At the height of midgie season in Scotland there's only one place to escape to where you can enjoy unhurried picnics and relaxed evenings at the tent - the east coast. Here's a wee cycle tour I did with bike buddy Graham a couple of weekends ago that hugs the northeast coast between Stonehaven and Dundee.
Straight out of Stonehaven there was a wee climb that provided a great view back over the town's picturesque harbour with its crescent of fisher cottages.
Just around the next corner were the atmospheric ruins of Dunnottar Castle, sitting on a rocky promontory poking out into the North Sea. Perhaps it wasn't atmospheric on this occasion at the height of summer with screaming bairns and a hot food van! The castle dates from medieval times and was the hiding place of the Scottish crown jewels from Oliver Cromwell's invading army in the 17th century.
The road south from here picked its way along quiet country back roads that cut across the golden fields of late summer and through little hamlets before it dropped to the beach again at Inverbervie.

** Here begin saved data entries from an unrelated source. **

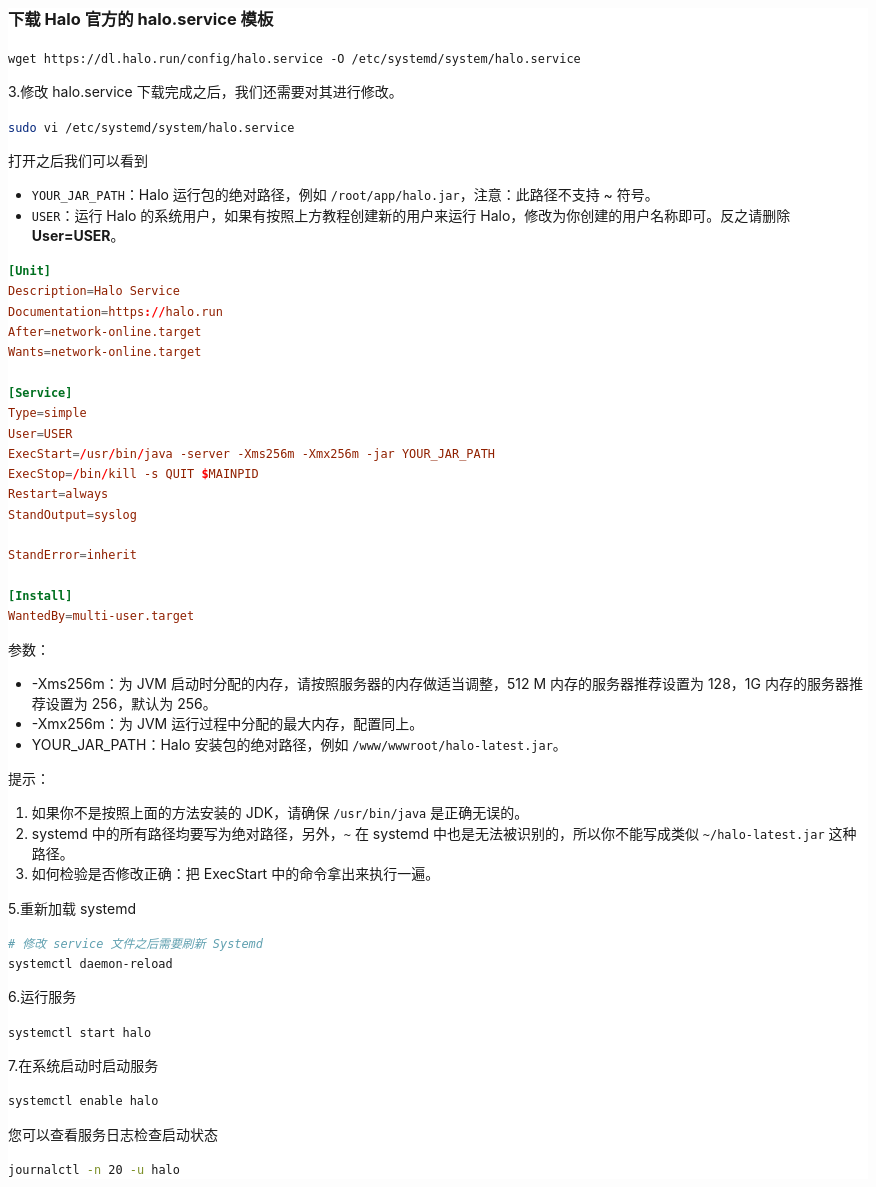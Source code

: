 ### 下载 Halo 官方的 halo.service 模板
```
wget https://dl.halo.run/config/halo.service -O /etc/systemd/system/halo.service
```
3.修改 halo.service
下载完成之后，我们还需要对其进行修改。

```bash
sudo vi /etc/systemd/system/halo.service
```

打开之后我们可以看到

+ `YOUR_JAR_PATH`：Halo 运行包的绝对路径，例如 `/root/app/halo.jar`，注意：此路径不支持 ~ 符号。
+ `USER`：运行 Halo 的系统用户，如果有按照上方教程创建新的用户来运行 Halo，修改为你创建的用户名称即可。反之请删除 **User=USER**。

```conf
[Unit]
Description=Halo Service
Documentation=https://halo.run
After=network-online.target
Wants=network-online.target

[Service]
Type=simple
User=USER
ExecStart=/usr/bin/java -server -Xms256m -Xmx256m -jar YOUR_JAR_PATH
ExecStop=/bin/kill -s QUIT $MAINPID
Restart=always
StandOutput=syslog

StandError=inherit

[Install]
WantedBy=multi-user.target
```

参数：

- -Xms256m：为 JVM 启动时分配的内存，请按照服务器的内存做适当调整，512 M 内存的服务器推荐设置为 128，1G 内存的服务器推荐设置为 256，默认为 256。
- -Xmx256m：为 JVM 运行过程中分配的最大内存，配置同上。
- YOUR_JAR_PATH：Halo 安装包的绝对路径，例如 `/www/wwwroot/halo-latest.jar`。

提示：

1. 如果你不是按照上面的方法安装的 JDK，请确保 `/usr/bin/java` 是正确无误的。
2. systemd 中的所有路径均要写为绝对路径，另外，`~` 在 systemd 中也是无法被识别的，所以你不能写成类似 `~/halo-latest.jar` 这种路径。
3. 如何检验是否修改正确：把 ExecStart 中的命令拿出来执行一遍。

5.重新加载 systemd
```bash
# 修改 service 文件之后需要刷新 Systemd
systemctl daemon-reload
```
6.运行服务
```bash
systemctl start halo
```
7.在系统启动时启动服务
```bash
systemctl enable halo
```
您可以查看服务日志检查启动状态
```bash
journalctl -n 20 -u halo
```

From here we bumped along the coast on a grassy track to the old fishing village of Gourdon. Some miles further on we parked up the bikes and ambled down to the beautiful, wild beach at St Cyrus. The dunes were dotted with wildflowers and seabirds wheeled above in the crags.
The bike route from here was a pleasant pootle to Montrose through woods filled with the aroma of pine trees warmed by the sun. We cycled across the links at Montrose on an old military airstrip before detouring up to Montrose Basin, a vast tidal basin picked over by waders at low tides. We watched an osprey eating a fish, terns nesting on platforms in the water and sand martins flitting in and out of their nesting holes.

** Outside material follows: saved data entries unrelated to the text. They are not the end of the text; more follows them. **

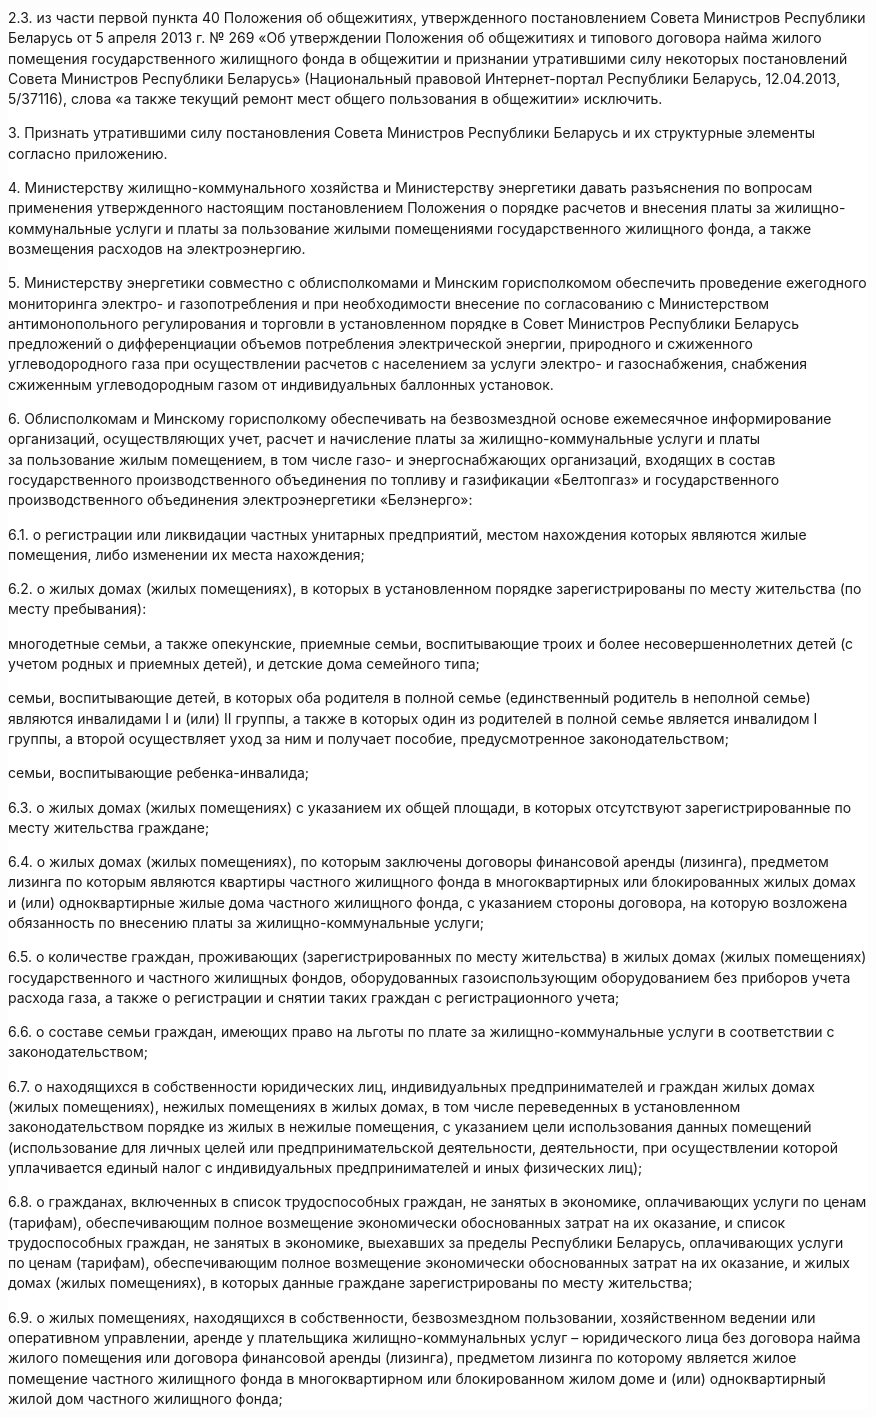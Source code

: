 <p>2.3. из части первой пункта 40 Положения об общежитиях, утвержденного постановлением Совета Министров Республики Беларусь от 5 апреля 2013 г. № 269 «Об утверждении Положения об общежитиях и типового договора найма жилого помещения государственного жилищного фонда в общежитии и признании утратившими силу некоторых постановлений Совета Министров Республики Беларусь» (Национальный правовой Интернет-портал Республики Беларусь, 12.04.2013, 5/37116), слова «а также текущий ремонт мест общего пользования в общежитии» исключить.</p>
<p>3. Признать утратившими силу постановления Совета Министров Республики Беларусь и их структурные элементы согласно приложению.</p>
<p>4. Министерству жилищно-коммунального хозяйства и Министерству энергетики давать разъяснения по вопросам применения утвержденного настоящим постановлением Положения о порядке расчетов и внесения платы за жилищно-коммунальные услуги и платы за пользование жилыми помещениями государственного жилищного фонда, а также возмещения расходов на электроэнергию.</p>
<p>5. Министерству энергетики совместно с облисполкомами и Минским горисполкомом обеспечить проведение ежегодного мониторинга электро- и газопотребления и при необходимости внесение по согласованию с Министерством антимонопольного регулирования и торговли в установленном порядке в Совет Министров Республики Беларусь предложений о дифференциации объемов потребления электрической энергии, природного и сжиженного углеводородного газа при осуществлении расчетов с населением за услуги электро- и газоснабжения, снабжения сжиженным углеводородным газом от индивидуальных баллонных установок.</p>
<p>6. Облисполкомам и Минскому горисполкому обеспечивать на безвозмездной основе ежемесячное информирование организаций, осуществляющих учет, расчет и начисление платы за жилищно-коммунальные услуги и платы за пользование жилым помещением, в том числе газо- и энергоснабжающих организаций, входящих в состав государственного производственного объединения по топливу и газификации «Белтопгаз» и государственного производственного объединения электроэнергетики «Белэнерго»:</p>
<p>6.1. о регистрации или ликвидации частных унитарных предприятий, местом нахождения которых являются жилые помещения, либо изменении их места нахождения;</p>
<p>6.2. о жилых домах (жилых помещениях), в которых в установленном порядке зарегистрированы по месту жительства (по месту пребывания):</p>
<p>многодетные семьи, а также опекунские, приемные семьи, воспитывающие троих и более несовершеннолетних детей (с учетом родных и приемных детей), и детские дома семейного типа;</p>
<p>семьи, воспитывающие детей, в которых оба родителя в полной семье (единственный родитель в неполной семье) являются инвалидами I и (или) II группы, а также в которых один из родителей в полной семье является инвалидом I группы, а второй осуществляет уход за ним и получает пособие, предусмотренное законодательством;</p>
<p>семьи, воспитывающие ребенка-инвалида;</p>
<p>6.3. о жилых домах (жилых помещениях) с указанием их общей площади, в которых отсутствуют зарегистрированные по месту жительства граждане;</p>
<p>6.4. о жилых домах (жилых помещениях), по которым заключены договоры финансовой аренды (лизинга), предметом лизинга по которым являются квартиры частного жилищного фонда в многоквартирных или блокированных жилых домах и (или) одноквартирные жилые дома частного жилищного фонда, с указанием стороны договора, на которую возложена обязанность по внесению платы за жилищно-коммунальные услуги;</p>
<p>6.5. о количестве граждан, проживающих (зарегистрированных по месту жительства) в жилых домах (жилых помещениях) государственного и частного жилищных фондов, оборудованных газоиспользующим оборудованием без приборов учета расхода газа, а также о регистрации и снятии таких граждан с регистрационного учета;</p>
<p>6.6. о составе семьи граждан, имеющих право на льготы по плате за жилищно-коммунальные услуги в соответствии с законодательством;</p>
<p>6.7. о находящихся в собственности юридических лиц, индивидуальных предпринимателей и граждан жилых домах (жилых помещениях), нежилых помещениях в жилых домах, в том числе переведенных в установленном законодательством порядке из жилых в нежилые помещения, с указанием цели использования данных помещений (использование для личных целей или предпринимательской деятельности, деятельности, при осуществлении которой уплачивается единый налог с индивидуальных предпринимателей и иных физических лиц);</p>
<p>6.8. о гражданах, включенных в список трудоспособных граждан, не занятых в экономике, оплачивающих услуги по ценам (тарифам), обеспечивающим полное возмещение экономически обоснованных затрат на их оказание, и список трудоспособных граждан, не занятых в экономике, выехавших за пределы Республики Беларусь, оплачивающих услуги по ценам (тарифам), обеспечивающим полное возмещение экономически обоснованных затрат на их оказание, и жилых домах (жилых помещениях), в которых данные граждане зарегистрированы по месту жительства;</p>
<p>6.9. о жилых помещениях, находящихся в собственности, безвозмездном пользовании, хозяйственном ведении или оперативном управлении, аренде у плательщика жилищно-коммунальных услуг – юридического лица без договора найма жилого помещения или договора финансовой аренды (лизинга), предметом лизинга по которому является жилое помещение частного жилищного фонда в многоквартирном или блокированном жилом доме и (или) одноквартирный жилой дом частного жилищного фонда;</p>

We returned to town for a sit-in chippy then found a gorgeous wild camp spot out on the links. It was close to an old fishing station and the lines for drying nets were silhoutted against a fiery sunset. There were no midgies.
Next morning more quiet back roads took us south to Arbroath and we nosed around its busy harbour looking for a morning coffee but the only place open was a kiosk selling the famous Arbroath smokies.
On the south side of town, we paused at the beautiful sculpture marking the signing of the Declaration of Arbroath. This was a declaration of Scottish indepenence made in 1320. It was said to be one of the earliest declarations in the world of popular sovereignty, that is the idea that government is a contract and kings can be appointed by the community rather than god.
The cycle onwards from Arbroath to Dundee followed miles of traffic-free bike paths, lined by the wildflowers of summer, before entering the city through its industrial port.
Start: Stonehaven by Edinburgh/Glasgow to Aberdeen train.
Finish: Dundee for trains to Edinburgh, Glasgow, Perth and Stirling.
Map: Sustrans NCN1 Edinburgh to Aberdeen
Route: From the train station in Stonehaven cycle to the waterfront and pick up signs for National Cycle Route 1 south. We followed the route south all the way to Dundee. Dunottar Castle is right on the route. Montrose Basin is a short detour to the right as you pass the viaduct that brings the train line into Montrose. The statue of the Declaration of Arbroath is another short detour from the route - where the route enters an amusement park turn right and follow the road round to the left and under the railway line - the statue is straight ahead.